## WORK TO BE COMPLETED
This exercise calls for all the entries that follow to be set down exactly, without their images.

Stored data entries:
^^^^
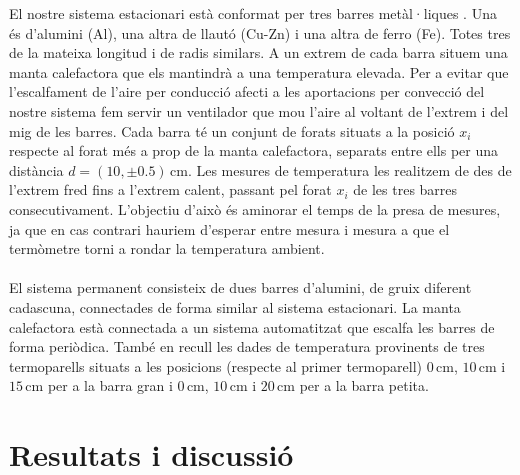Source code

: \documentclass[12pt,twosides,onecolumn,openany]{article}
\begin{document}
\begin{multicols}{2}
El nostre sistema estacionari està conformat per tres barres metàl·liques \cite{guia_lab}. Una és d'alumini (Al), una altra de llautó (Cu-Zn) i una altra de ferro (Fe). Totes tres de la mateixa longitud i de radis similars. A un extrem de cada barra situem una manta calefactora que els mantindrà a una temperatura elevada. Per a evitar que l'escalfament de l'aire per conducció afecti a les aportacions per convecció del nostre sistema fem servir un ventilador que mou l'aire al voltant de l'extrem i del mig de les barres. Cada barra té un conjunt de forats situats a la posició $x_i$ respecte al forat més a prop de la manta calefactora, separats entre ells per una distància \(d = (10,\pm0.5)\, \text{cm}\). Les mesures de temperatura les realitzem de des de l'extrem fred fins a l'extrem calent, passant pel forat $x_i$ de les tres barres consecutivament. L'objectiu d'això és aminorar el temps de la presa de mesures, ja que en cas contrari hauriem d'esperar entre mesura i mesura a que el termòmetre torni a rondar la temperatura ambient.\\\\
El sistema permanent consisteix de dues barres d'alumini, de gruix diferent cadascuna, connectades de forma similar al sistema estacionari. La manta calefactora està connectada a un sistema automatitzat que escalfa les barres de forma periòdica. També en recull les dades de temperatura provinents de tres termoparells situats a les posicions (respecte al primer termoparell) \(0\,\text{cm}\), \(10\,\text{cm}\) i \(15\,\text{cm}\) per a la barra gran i \(0\,\text{cm}\), \(10\,\text{cm}\) i \(20\,\text{cm}\) per a la barra petita. 
\section{Resultats i discussió}

\end{multicols}
\end{document}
^^^^
## EXPECTED ANSWER
Source code

: \documentclass[12pt,twosides,onecolumn,openany]{article}
\begin{document}
\begin{multicols}{2}
El nostre sistema estacionari està conformat per tres barres metàl·liques \cite{guia_lab}. Una és d'alumini (Al), una altra de llautó (Cu-Zn) i una altra de ferro (Fe). Totes tres de la mateixa longitud i de radis similars. A un extrem de cada barra situem una manta calefactora que els mantindrà a una temperatura elevada. Per a evitar que l'escalfament de l'aire per conducció afecti a les aportacions per convecció del nostre sistema fem servir un ventilador que mou l'aire al voltant de l'extrem i del mig de les barres. Cada barra té un conjunt de forats situats a la posició $x_i$ respecte al forat més a prop de la manta calefactora, separats entre ells per una distància \(d = (10,\pm0.5)\, \text{cm}\). Les mesures de temperatura les realitzem de des de l'extrem fred fins a l'extrem calent, passant pel forat $x_i$ de les tres barres consecutivament. L'objectiu d'això és aminorar el temps de la presa de mesures, ja que en cas contrari hauriem d'esperar entre mesura i mesura a que el termòmetre torni a rondar la temperatura ambient.\\\\
El sistema permanent consisteix de dues barres d'alumini, de gruix diferent cadascuna, connectades de forma similar al sistema estacionari. La manta calefactora està connectada a un sistema automatitzat que escalfa les barres de forma periòdica. També en recull les dades de temperatura provinents de tres termoparells situats a les posicions (respecte al primer termoparell) \(0\,\text{cm}\), \(10\,\text{cm}\) i \(15\,\text{cm}\) per a la barra gran i \(0\,\text{cm}\), \(10\,\text{cm}\) i \(20\,\text{cm}\) per a la barra petita. 
\section{Resultats i discussió}

\end{multicols}
\end{document}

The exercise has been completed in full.